Entranhado na sociedade brasileira, o racismo "é um processo em que as condições de organização da sociedade reproduzem a subalternidade de determinados grupos", como definiu o advogado e estudioso da teoria social Silvio Almeida no livro O que É Racismo Estrutural?. Significa que, perpetuando comportamentos e status sociais que remetem ao tempo da escravização dos negros, a sociedade atual mantém a população de pretos e pardos mais suscetível à pobreza e à violência, por exemplo.
É por isso que ativistas e pesquisadores afirmam que, para que a luta contra a discriminação racial produza resultados consistentes, há um passo que precisa ser tomado: assumir que somos racistas – seja como indivíduos ou sociedade.
– Os indivíduos e as instituições costumam ter convicção de que não são racistas, mas as atitudes revelam o contrário. Se uma sociedade é racista, a sua mídia, a sua universidade, a sua polícia, os seus tribunais vão ser racistas – explica o advogado Humberto Adami, que preside a Comissão da Verdade da Escravidão Negra, da Ordem dos Advogados do Brasil (OAB).
Para a professora da Universidade de São Paulo (USP) Márcia Lima, o racismo é fruto de um processo histórico, mas o racismo estrutural é mais do que uma consequência desse processo.
– As dificuldades enfrentadas pela população negra são decorrentes dos mecanismos discriminatórios contemporâneos, e não simples legado do passado. A discriminação racial é uma forma de preservação de privilégios e de ganhos materiais e simbólicos – define a pesquisadora, que coordena o Núcleo Afro-Cebrap no Centro Brasileiro de Análise e Planejamento (Cebrap) .
O racismo também se manifesta de formas menos explícitas, mas com efeitos igualmente graves na vida da pessoa negra. Os números do quadro abaixo são ilustrativos: em qualquer aspecto da vida no Brasil, os pretos e os pardos – grupos que o IBGE classifica como negros – estão sempre em desvantagem na comparação com os brancos. Veja:
O fato de muitos brasileiros ainda não aceitarem que o racismo é parte da estrutura da sociedade é, conforme especialistas, um dos motivos para a perpetuação da discriminação. Mas isso pode mudar. Para Márcia Lima, a luta constante da população negra por igualdade tem surtido algum efeito, mesmo que a passos bem curtos.

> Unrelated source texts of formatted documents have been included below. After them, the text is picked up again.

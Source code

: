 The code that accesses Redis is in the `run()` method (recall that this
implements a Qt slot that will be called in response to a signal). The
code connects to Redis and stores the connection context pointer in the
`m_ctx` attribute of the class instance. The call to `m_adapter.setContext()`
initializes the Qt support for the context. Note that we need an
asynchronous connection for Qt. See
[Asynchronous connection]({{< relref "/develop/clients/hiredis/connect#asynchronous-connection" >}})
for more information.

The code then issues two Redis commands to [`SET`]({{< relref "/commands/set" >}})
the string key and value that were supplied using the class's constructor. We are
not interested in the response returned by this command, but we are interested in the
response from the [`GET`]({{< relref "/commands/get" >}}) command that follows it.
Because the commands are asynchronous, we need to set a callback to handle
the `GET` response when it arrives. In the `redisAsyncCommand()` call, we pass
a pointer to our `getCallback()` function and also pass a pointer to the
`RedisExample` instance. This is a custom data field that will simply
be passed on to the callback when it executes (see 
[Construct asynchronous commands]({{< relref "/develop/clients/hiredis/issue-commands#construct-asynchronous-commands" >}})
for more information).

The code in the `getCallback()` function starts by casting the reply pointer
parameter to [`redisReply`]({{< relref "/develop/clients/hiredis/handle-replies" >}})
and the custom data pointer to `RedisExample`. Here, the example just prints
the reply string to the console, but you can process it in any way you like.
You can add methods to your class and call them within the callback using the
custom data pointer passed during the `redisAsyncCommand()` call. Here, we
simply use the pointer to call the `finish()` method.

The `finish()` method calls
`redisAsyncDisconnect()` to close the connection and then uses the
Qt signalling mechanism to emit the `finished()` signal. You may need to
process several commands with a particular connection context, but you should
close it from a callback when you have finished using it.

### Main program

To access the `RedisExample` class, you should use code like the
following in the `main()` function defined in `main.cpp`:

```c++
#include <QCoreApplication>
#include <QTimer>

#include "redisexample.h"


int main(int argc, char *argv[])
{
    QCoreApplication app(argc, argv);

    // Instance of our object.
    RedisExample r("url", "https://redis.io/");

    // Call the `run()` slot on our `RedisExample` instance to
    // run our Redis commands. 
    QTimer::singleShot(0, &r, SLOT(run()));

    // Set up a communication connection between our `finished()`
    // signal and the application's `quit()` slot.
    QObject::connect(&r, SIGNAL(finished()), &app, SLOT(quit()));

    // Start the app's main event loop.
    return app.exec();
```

– Há décadas de denúncias sistemáticas do movimento negro que também sempre foram invisibilizadas, mas que incomodam e que de certa forma vêm surtindo efeito, não na magnitude devida, porém com pequenos e constantes avanços – garante a professora.
Para a doutora em Sociologia Rosana Heringer, coautora do livro Caminhos Convergentes: Estado e Sociedade na Superação das Desigualdades Raciais no Brasil, no mundo em que vivemos, construído sobre as bases de desigualdades raciais e discriminação, que trazem sofrimento de várias formas a muita gente, é preciso que cada um de nós se pergunte cotidianamente sobre seu papel, seja na conservação ou, principalmente, na transformação das práticas discriminatórias.

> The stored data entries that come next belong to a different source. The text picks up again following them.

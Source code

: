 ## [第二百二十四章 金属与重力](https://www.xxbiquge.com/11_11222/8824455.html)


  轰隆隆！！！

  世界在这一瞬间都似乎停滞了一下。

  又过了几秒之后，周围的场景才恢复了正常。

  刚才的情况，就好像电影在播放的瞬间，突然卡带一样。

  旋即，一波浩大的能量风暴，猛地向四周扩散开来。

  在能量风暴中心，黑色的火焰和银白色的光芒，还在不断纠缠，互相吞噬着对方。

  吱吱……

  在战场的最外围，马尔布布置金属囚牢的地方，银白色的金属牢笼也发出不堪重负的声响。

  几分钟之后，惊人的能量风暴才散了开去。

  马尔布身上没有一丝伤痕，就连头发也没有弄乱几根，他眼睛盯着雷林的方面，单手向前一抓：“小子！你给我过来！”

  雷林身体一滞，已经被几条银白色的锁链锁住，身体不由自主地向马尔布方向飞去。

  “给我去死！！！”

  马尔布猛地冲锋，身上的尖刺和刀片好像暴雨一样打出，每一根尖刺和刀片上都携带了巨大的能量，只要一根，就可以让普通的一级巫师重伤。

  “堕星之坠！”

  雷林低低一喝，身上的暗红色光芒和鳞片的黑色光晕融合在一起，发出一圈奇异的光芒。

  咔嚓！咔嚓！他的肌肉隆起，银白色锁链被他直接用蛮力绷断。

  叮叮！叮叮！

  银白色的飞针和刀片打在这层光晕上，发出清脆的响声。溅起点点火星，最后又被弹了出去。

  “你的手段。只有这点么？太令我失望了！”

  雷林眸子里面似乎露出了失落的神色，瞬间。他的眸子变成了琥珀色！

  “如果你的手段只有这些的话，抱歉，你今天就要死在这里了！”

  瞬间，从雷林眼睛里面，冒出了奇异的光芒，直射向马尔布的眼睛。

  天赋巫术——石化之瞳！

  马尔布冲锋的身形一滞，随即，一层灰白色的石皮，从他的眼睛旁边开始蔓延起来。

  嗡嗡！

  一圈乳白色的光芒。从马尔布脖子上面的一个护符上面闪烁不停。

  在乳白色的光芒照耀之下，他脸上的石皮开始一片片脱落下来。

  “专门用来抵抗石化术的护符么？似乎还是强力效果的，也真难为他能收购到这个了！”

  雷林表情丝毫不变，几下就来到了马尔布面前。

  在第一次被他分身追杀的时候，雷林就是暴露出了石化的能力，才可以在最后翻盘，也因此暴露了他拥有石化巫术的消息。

– O primeiro passo na construção da atitude antirracista é nos reconhecermos como parte do problema, desconstruindo o racismo tanto no cotidiano quanto nas nossas convicções e expectativas, nos nossos projetos de país e de futuro – define Rosana.
A pesquisadora explica que uma necessária atitude antirracista implica, por parte dos brancos, em deixar de ver a discriminação como algo natural. É a permanente atitude de dizer, em alto e bom som: “isso não é normal”.

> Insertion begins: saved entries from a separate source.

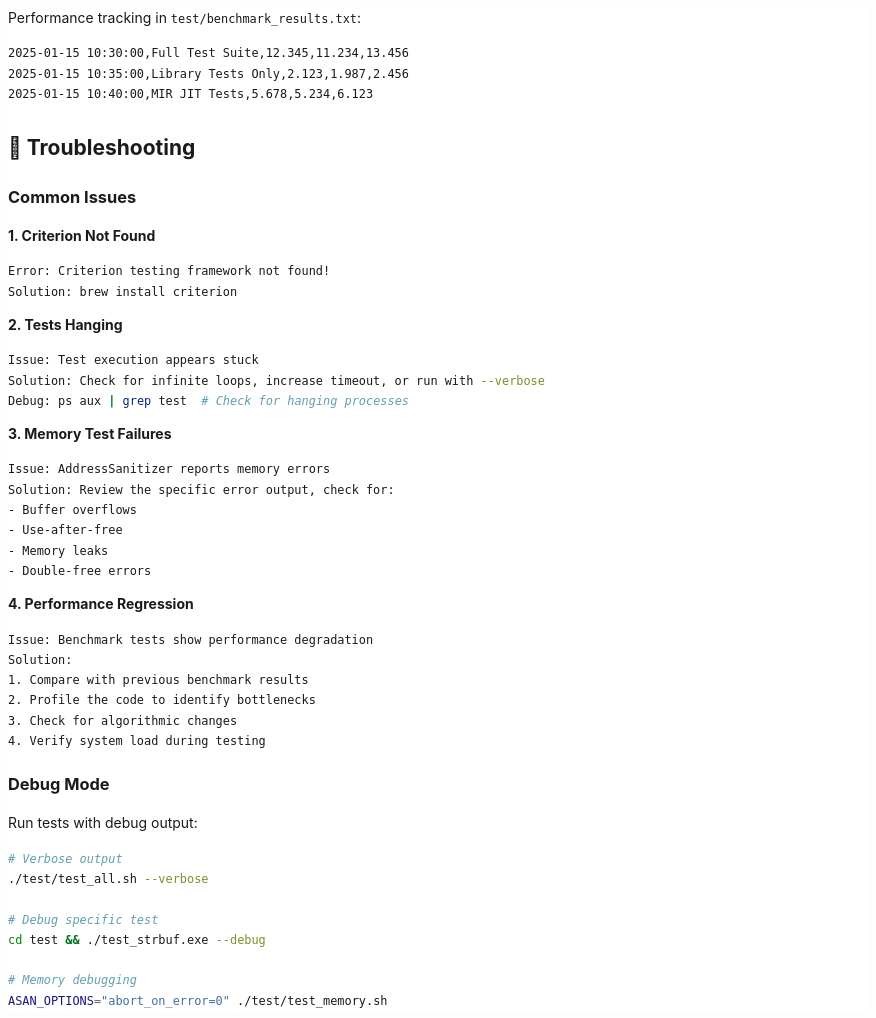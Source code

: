 Performance tracking in `test/benchmark_results.txt`:
```
2025-01-15 10:30:00,Full Test Suite,12.345,11.234,13.456
2025-01-15 10:35:00,Library Tests Only,2.123,1.987,2.456
2025-01-15 10:40:00,MIR JIT Tests,5.678,5.234,6.123
```

## 🐛 Troubleshooting

### Common Issues

**1. Criterion Not Found**
```bash
Error: Criterion testing framework not found!
Solution: brew install criterion
```

**2. Tests Hanging**
```bash
Issue: Test execution appears stuck
Solution: Check for infinite loops, increase timeout, or run with --verbose
Debug: ps aux | grep test  # Check for hanging processes
```

**3. Memory Test Failures**
```bash
Issue: AddressSanitizer reports memory errors
Solution: Review the specific error output, check for:
- Buffer overflows
- Use-after-free
- Memory leaks
- Double-free errors
```

**4. Performance Regression**
```bash
Issue: Benchmark tests show performance degradation
Solution: 
1. Compare with previous benchmark results
2. Profile the code to identify bottlenecks
3. Check for algorithmic changes
4. Verify system load during testing
```

### Debug Mode

Run tests with debug output:
```bash
# Verbose output
./test/test_all.sh --verbose

# Debug specific test
cd test && ./test_strbuf.exe --debug

# Memory debugging
ASAN_OPTIONS="abort_on_error=0" ./test/test_memory.sh
```
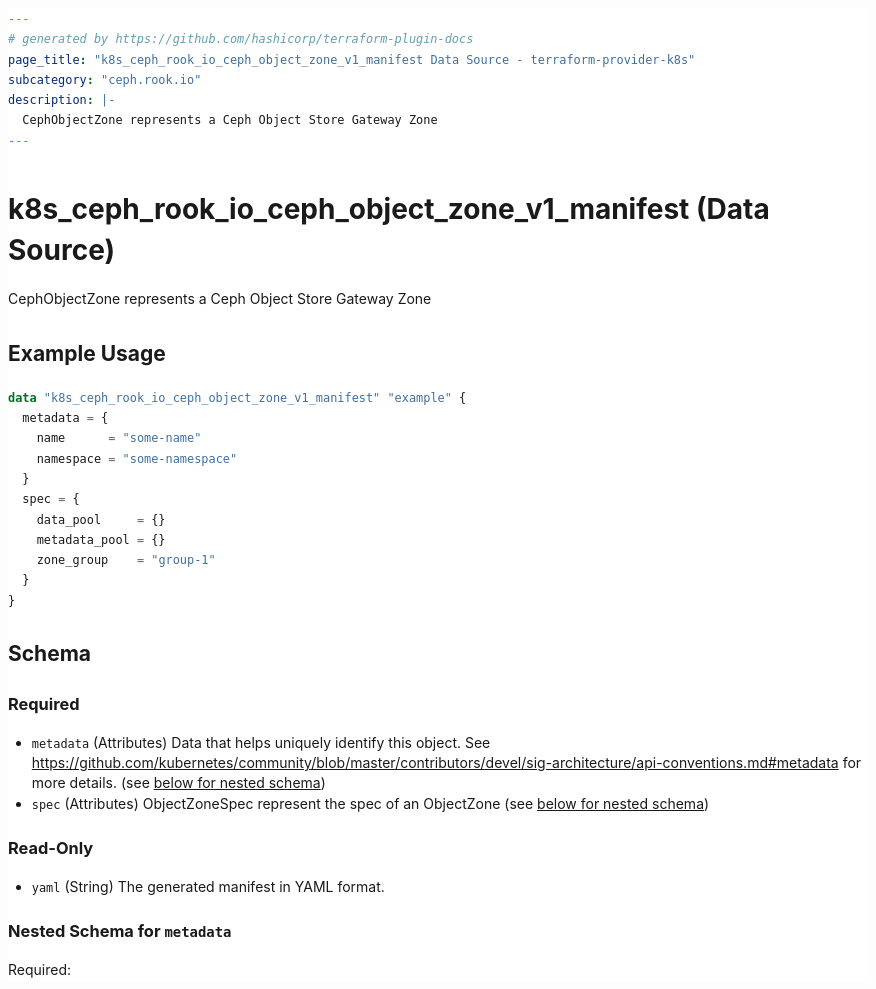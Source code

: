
 ```yaml
---
# generated by https://github.com/hashicorp/terraform-plugin-docs
page_title: "k8s_ceph_rook_io_ceph_object_zone_v1_manifest Data Source - terraform-provider-k8s"
subcategory: "ceph.rook.io"
description: |-
  CephObjectZone represents a Ceph Object Store Gateway Zone
---
```


# k8s_ceph_rook_io_ceph_object_zone_v1_manifest (Data Source)

CephObjectZone represents a Ceph Object Store Gateway Zone

## Example Usage

```terraform
data "k8s_ceph_rook_io_ceph_object_zone_v1_manifest" "example" {
  metadata = {
    name      = "some-name"
    namespace = "some-namespace"
  }
  spec = {
    data_pool     = {}
    metadata_pool = {}
    zone_group    = "group-1"
  }
}
```


## Schema

### Required

- `metadata` (Attributes) Data that helps uniquely identify this object. See https://github.com/kubernetes/community/blob/master/contributors/devel/sig-architecture/api-conventions.md#metadata for more details. (see [below for nested schema](#nestedatt--metadata))
- `spec` (Attributes) ObjectZoneSpec represent the spec of an ObjectZone (see [below for nested schema](#nestedatt--spec))

### Read-Only

- `yaml` (String) The generated manifest in YAML format.

<a id="nestedatt--metadata"></a>
### Nested Schema for `metadata`

Required:

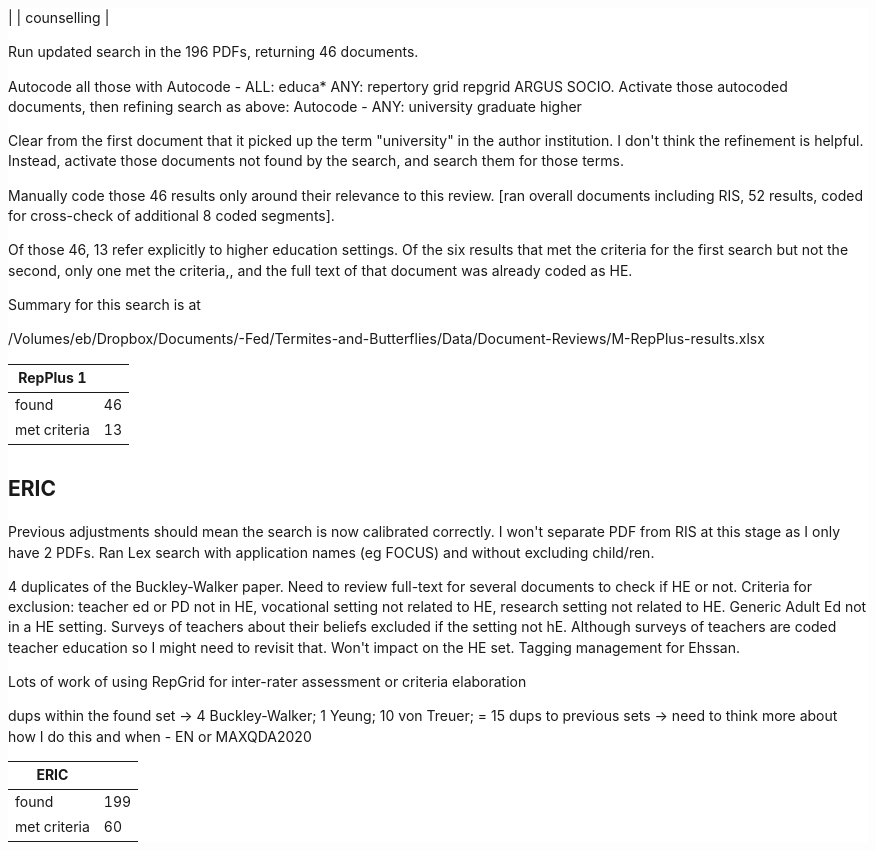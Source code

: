 |                           | counselling    |

Run updated search in the 196 PDFs, returning 46 documents.

Autocode all those with Autocode - ALL: educa* ANY: repertory grid repgrid ARGUS
SOCIO.
Activate those autocoded documents, then refining search as above:
Autocode - ANY: university graduate higher

Clear from the first document that it picked up the term "university" in the author institution. I don't think the refinement is helpful. Instead, activate those documents not found by the search, and search them for those terms.

Manually code those 46 results only around their relevance to this review. [ran overall documents including RIS, 52 results, coded for cross-check of additional 8 coded segments].

Of those 46, 13 refer explicitly to higher education settings. Of the six results that met the criteria for the first search but not the second, only one met the criteria,, and the full text of that document was already coded as HE.

Summary for this search is at

/Volumes/eb/Dropbox/Documents/-Fed/Termites-and-Butterflies/Data/Document-Reviews/M-RepPlus-results.xlsx

| RepPlus 1    |    |
|--------------|----|
| found        | 46 |
| met criteria | 13 |


##  ERIC

Previous adjustments should mean the search is now calibrated correctly. I won't separate PDF from RIS at this stage as I only have 2 PDFs. Ran Lex search with application names (eg FOCUS) and without excluding child/ren.

4 duplicates of the Buckley-Walker paper. Need to review full-text for several documents to check if HE or not. Criteria for exclusion: teacher ed or PD not in HE, vocational setting not related to HE, research setting not related to HE. Generic Adult Ed not in a HE setting. Surveys of teachers about their beliefs excluded if the setting not hE. Although surveys of teachers are coded teacher education so I might need to revisit that. Won't impact on the HE set. Tagging management for Ehssan.

Lots of work of using RepGrid for inter-rater assessment or criteria elaboration


dups within the found set -> 4 Buckley-Walker; 1 Yeung; 10 von Treuer; = 15
dups to previous sets -> need to think more about how I do this and when - EN or MAXQDA2020

| ERIC         |     |
|--------------|-----|
| found        | 199 |
| met criteria |  60 |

– Precisamos usar lentes antirracistas que nos permitam escrutinar o racismo estrutural reproduzido nos espaços de poder, na política, no sistema econômico, na mídia, na educação, nas práticas religiosas. Essa percepção, que é imediata por parte das pessoas negras nesses espaços, muitas vezes nos passa despercebida. Com a visão enevoada por nossos privilégios, nem sempre percebemos o que está diante de nós – ela explica.
Nos últimos dias, o presidente Jair Bolsonaro minimizou o racismo estrutural no Brasil, onde cerca de 55% da população de 212 milhões de pessoas se identifica como preta ou parda. Bolsonaro disse que ele mesmo é “daltônico” nessa questão, enquanto o vice-presidente Hamilton Mourão gerou indignação ao dizer que “não há racismo” no país.
Segundo a porta-voz do Alto Comissariado da Organização das Nações Unidas (ONU), Ravina Shamdasani, “o racismo estrutural, a discriminação e a violência que os afrodescendentes enfrentam no Brasil estão documentadas por dados oficiais”. Ravina contrariou o discurso de Bolsonaro e Mourão citando estatísticas que mostram que “o número de vítimas afrobrasileiras de homicídio é desproporcionalmente mais alto do que o de outros grupos”.
– Os brasileiros negros sofrem exclusão, marginalização e violência com, em muitos casos, consequências mortais – destacou.